Much love to you. 🌹💞🙏
Janet
0 -
Patty~ I am here to kiss you on the forehead and say good morning sweet sister. Pass me a muffin! Love you ~M~
0 -
good night patty. Love you honey. ❤️🌷 ~M~
0 -
Morning Patty! You are always in my prayers! Love ya!
0 -
I hope you are enjoying blueberry donuts this morning. I stopped at Dunkin Donuts yesterday and thought of you. Rest well my friend. Lifting you up in prayers for comfort and peace.
0 -
I hope you are enjoying blueberry donuts this morning. I stopped at Dunkin Donuts yesterday and thought of you. Rest well my friend. Lifting you up in prayers for comfort and peace.
0 -
good morning sweetheart! Loving you from across the miles. ~M~
0 -
Patty~ my sweet, today is my daughters wedding reception. I have you on my mind.
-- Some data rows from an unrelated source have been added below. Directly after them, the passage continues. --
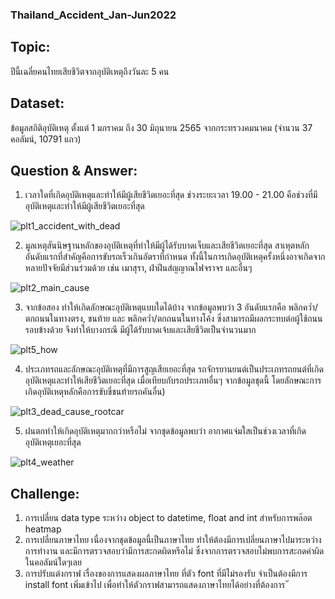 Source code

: ### Thailand_Accident_Jan-Jun2022
## Topic: 
ปีนี้เฉลี่ยคนไทยเสียชีวิตจากอุบัติเหตุถึงวันละ 5 คน
## Dataset: 
ข้อมูลสถิติอุบัติเหตุ ตั้งแต่ 1 มกราคม ถึง 30 มิถุนายน 2565 จากกระทรวงคมนาคม (จำนวน 37 คอลัมน์, 10791 แถว)

## Question & Answer:
1. เวลาใดที่เกิดอุบัติเหตุและทำให้มีผู้เสียชีวิตเยอะที่สุด 
ช่วงระยะเวลา 19.00 - 21.00 คือช่วงที่มีอุบัติเหตุและทำให้มีผู้เสียชีวิตเยอะที่สุด

![plt1_accident_with_dead](https://user-images.githubusercontent.com/54198755/195902801-5b9283b1-9fda-4b18-9e83-934637ea6018.png)

2. มูลเหตุสันนิษฐานหลักของอุบัติเหตุที่ทำให้มีผู้ได้รับบาดเจ็บและเสียชีวิตเยอะที่สุด 
สาเหุตหลักอันดับแรกที่สำคัญคือการขับรถเร็วเกินอัตราที่กำหนด ทั้งนี้ในการเกิดอุบัติเหตุครั้งหนึ่งอาจเกิดจากหลายปัจจัยมีส่วนร่วมด้วย เช่น เมาสุรา, ฝ่าฝีนสํญญาณไฟจราจร และอื่นๆ 

![plt2_main_cause](https://user-images.githubusercontent.com/54198755/195902897-b7f776a5-7c25-4db5-8ace-1b79164f2581.png)

3. จากข้อสอง ทำให้เกิดลักษณะอุบัติเหตุแบบใดได้บ้าง 
จากข้อมูลพบว่า 3 อันดับแรกคือ พลิกคว่ำ/ตกถนนในทางตรง, ชนท้าย และ พลิกคว่ำ/ตกถนนในทางโค้ง ซึ่งสามารถมีผลกระทบต่อผู้ใช้ถนนรอบข้างด้วย จึงทำให้บางกรณี มีผู้ได้รับบาดเจ้บและเสียชีวิตเป็นจำนวนมาก

![plt5_how](https://user-images.githubusercontent.com/54198755/195903247-886584e4-d576-4e97-baf6-869c0b60a77f.PNG)

4. ประเภทรถและลักษณะอุบัติเหตุที่มีการสูญเสียเยอะที่สุด 
รถจักรยานยนต์เป็นประเภทรถยนต์ที่เกิดอุบัติเหตุและทำให้เสียชีวิตเยอะที่สุด เมื่อเทียบกับรถประเภทอื่นๆ จากข้อมูลชุดนี้ โดยลักษณะการเกิดอุบัติเหตุหลักคือการขับขี่ชนท้ายรถคันอื่น)

![plt3_dead_cause_rootcar](https://user-images.githubusercontent.com/54198755/195902998-a2763ec3-dab3-48a7-8436-87d3b32efb09.png)

5. ฝนตกทำให้เกิดอุบัติเหตุมากกว่าหรือไม่
จากชุดข้อมูลพบว่า อากาศแจ่มใสเป็นช่วงเวลาที่เกิดอุบัติเหตุเยอะที่สุด

![plt4_weather](https://user-images.githubusercontent.com/54198755/195904682-104aeee5-1e32-4b60-a69b-41de21bcae21.png)

## Challenge:
1. การเปลี่ยน data type ระหว่าง object to datetime, float and int สำหรับการพล๊อต heatmap
2. การเปลี่ยนภาษาไทย เนื่องจากชุดข้อมูลนี้เป็นภาษาไทย ทำให้ต้องมีการเปลี่ยนภาษาไปมาระหว่างการทำงาน และมีการตรวจสอบว่ามีการสะกดผิดหรึอไม่ ซึ่งจากการตรวจสอบไม่พบการสะกดคำผิดในคอลัมน์ใดๆเลย
3. การปรับแต่งกราฟ เรื่องของการแสดงผลภาษาไทย ที่ตัว font ที่มีไม่รองรับ จำเป็นต้องมีการ install font เพิ่มเข้าไป เพื่อทำให้ตัวกราฟสามารถแสดงภาษาไทยได้อย่างที่ต้องการ ั
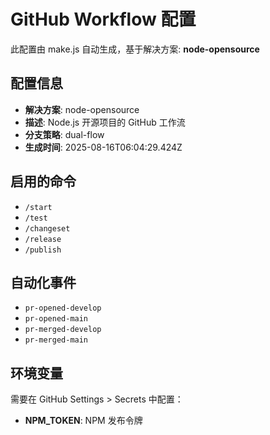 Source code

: # GitHub Workflow 配置

此配置由 make.js 自动生成，基于解决方案: **node-opensource**

## 配置信息

- **解决方案**: node-opensource
- **描述**: Node.js 开源项目的 GitHub 工作流
- **分支策略**: dual-flow
- **生成时间**: 2025-08-16T06:04:29.424Z

## 启用的命令

- `/start`
- `/test`
- `/changeset`
- `/release`
- `/publish`

## 自动化事件

- `pr-opened-develop`
- `pr-opened-main`
- `pr-merged-develop`
- `pr-merged-main`

## 环境变量

需要在 GitHub Settings > Secrets 中配置：

- **NPM_TOKEN**: NPM 发布令牌
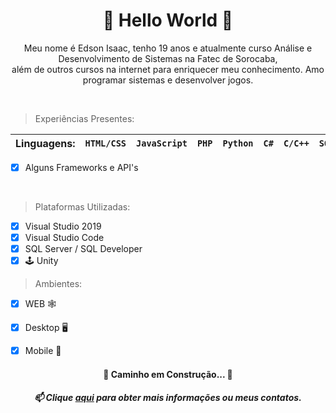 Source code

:<h1 align="center">🌟 Hello World 🦖</h1>

<p align="center">
  Meu nome é Edson Isaac, tenho 19 anos e atualmente curso Análise e Desenvolvimento de Sistemas na Fatec de Sorocaba,<br> além de outros cursos na internet para enriquecer meu conhecimento. Amo programar sistemas e desenvolver jogos.
</p><br>

>Experiências Presentes:

| Linguagens: | `HTML/CSS` | `JavaScript` | `PHP` | `Python` | `C#` | `C/C++` | `SQL` |
|---|---|---|---|---|---|---|---|
- [x] Alguns Frameworks e API's
<br>

>Plataformas Utilizadas:
- [x] Visual Studio 2019
- [x] Visual Studio Code
- [x] SQL Server / SQL Developer
- [x] 🕹 Unity

>Ambientes:
- [x] WEB 🕸️
- [x] Desktop 🖥
- [x] Mobile 📱


<h4 align="center"> 
	🚧  Caminho em Construção...  🚧
</h4>

<h5 align="center">
  📫 Clique <a href="https://edssaac.github.io/Portfolio/">aqui</a> para obter mais informações ou meus contatos.
</h5>


<!--
**Edssaac/Edssaac** is a ✨ _special_ ✨ repository because its `README.md` (this file) appears on your GitHub profile.

Here are some ideas to get you started:

- 🔭 I’m currently working on ...
- 🌱 I’m currently learning ...
- 👯 I’m looking to collaborate on ...
- 🤔 I’m looking for help with ...
- 💬 Ask me about ...
- 📫 How to reach me: ...
- 😄 Pronouns: ...
- ⚡ Fun fact: ...
-->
I’ll be thinking of you and raising a glass to you and your strength as a mother and friend and woman. I love you even though we have never met. I care deeply. We will be honoring you today! Much love ~M~
0 -
Dear Patty... I'm so thankful that you are not in pain. I feel like I know you after reading all of these posts. You are such a beautiful person.
We love you very much and are holding you hand as we are all bc sisters...
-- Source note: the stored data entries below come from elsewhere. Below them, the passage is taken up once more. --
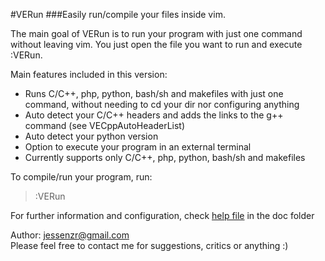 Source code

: #VERun
###Easily run/compile your files inside vim.

The main goal of VERun is to run your program with just one command without leaving vim. You just open the file you want to run and execute :VERun.

Main features included in this version:
- Runs C/C++, php, python, bash/sh and makefiles with just one command, without needing to cd your dir nor configuring anything 
- Auto detect your C/C++ headers and adds the links to the g++ command (see VECppAutoHeaderList) 
- Auto detect your python version 
- Option to execute your program in an external terminal 
- Currently supports only C/C++, php, python, bash/sh and makefiles

To compile/run your program, run:<br>
> :VERun 


For further information and configuration, check [help file](doc/verun.txt) in the doc folder

Author: jessenzr@gmail.com<br>
Please feel free to contact me for suggestions, critics or anything :)
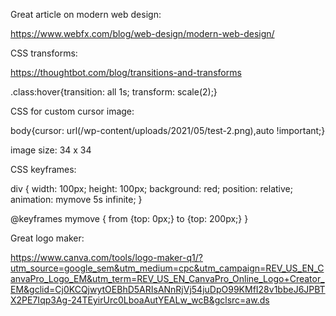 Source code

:Great article on modern web design:


https://www.webfx.com/blog/web-design/modern-web-design/



CSS transforms: 

https://thoughtbot.com/blog/transitions-and-transforms

.class:hover{transition: all 1s; transform: scale(2);}

CSS for custom cursor image:

body{cursor: url(/wp-content/uploads/2021/05/test-2.png),auto !important;}

image size: 34 x 34


CSS keyframes:

div {
  width: 100px;
  height: 100px;
  background: red;
  position: relative;
  animation: mymove 5s infinite;
}

@keyframes mymove {
  from {top: 0px;}
  to {top: 200px;}
}

<div></div>


Great logo maker:

https://www.canva.com/tools/logo-maker-q1/?utm_source=google_sem&utm_medium=cpc&utm_campaign=REV_US_EN_CanvaPro_Logo_EM&utm_term=REV_US_EN_CanvaPro_Online_Logo+Creator_EM&gclid=Cj0KCQjwytOEBhD5ARIsANnRjVj54juDpO99KMfI28v1bbeJ6JPBTX2PE7Iqp3Ag-24TEyirUrc0LboaAutYEALw_wcB&gclsrc=aw.ds
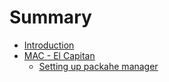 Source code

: # Summary

* [Introduction](README.md)
* [MAC - El Capitan](mac_-_el_capitan.md)
   * [Setting up packahe manager](setting_up_packahe_manager.md)


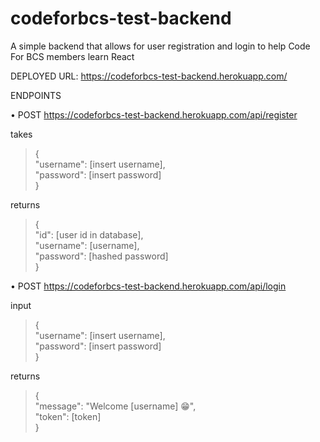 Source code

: # codeforbcs-test-backend
A simple backend that allows for user registration and login to help Code For BCS members learn React

DEPLOYED URL: https://codeforbcs-test-backend.herokuapp.com/

ENDPOINTS

• POST https://codeforbcs-test-backend.herokuapp.com/api/register

takes  

>{  
      "username": [insert username],  
      "password": [insert password]  
}

returns
>{  
  "id": [user id in database],  
  "username": [username],  
  "password": [hashed password]  
}


• POST https://codeforbcs-test-backend.herokuapp.com/api/login

input
>{  
      "username": [insert username],  
      "password": [insert password]  
}

returns
>{  
  "message": "Welcome [username] 😁",  
  "token": [token]  
}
Raising my chocolate donut with sprinkles to you!!!
0 -
Okay..i need to find me a donut..now. I love you Patty. Squeeze every last second of joy from your life.
0 -
Thinking of you, Patty.
0 -
Thinking of you Patty and sending much love. May you be comfortable and surrounded by loved ones
0 -
-
Oooh Chevy - now I am drooling for one of those!!!
Patty - hope you had more blueberry donuts this morning.
Sending you prayers, love, and gentle hugs.
An
0 -
Good morning from the rainy NC. My blueberries and cottage cheese are as close as I will get to a blueberry don it today! Rest well today my friend. Thinking of you always!
0 -
Good Morning Sweet Patty. I’m here for my morning visit. Giving you much love and hugs. ~M~
0 -
Just dropping by to say Good Afternoon!
0 -
Good afternoon, Patty. Hope you are resting comfortably!
0 -
Patty, thinking of you this afternoon. Praying you are resting well and have a deep sense of calm and peacefulness today. Sending much love 💕
0 -
Rest easy Patty knowing u r loved.
0 -
Praying for Patty
0 -
Ohio sends love and good thoughts to you Patty! We had a brilliant weather weekend and I got a swim in with my son yesterday, went to our first fall festival today...pumpkins, mums....so lovely. Who would have known a rotten nights sleep in between (I had to take a whole 12mg ambien and an attivan to stop the terrible thoughts about myself, my health and my aging mother) would have given way to a really nice day. I hope you have many more good days, good moments, or are able to reflect on with a smile - so many you have found throughout your life and given to your sons. Too many to count I hope! God bless you!
0 -
I seem to remember that Patty posted somewhere that she had the very painful experience of seeing each of her parents die from cancer when she was still young. Her life experiences form a part of her feelings about visitors. In emotional decisions that affect others, which can come up for any of us, it can be very hard to know what is right or wrong and all we can do is make our best decision based on the information available to us at that moment. I feel confident that dear Patty's DS's are likely to have some conduit for contact with their Mum especially as their Dad is visiting regularly and can carry messages or notes, or read texts out to Patty, or facilitate phone calls as Madelyn discovered.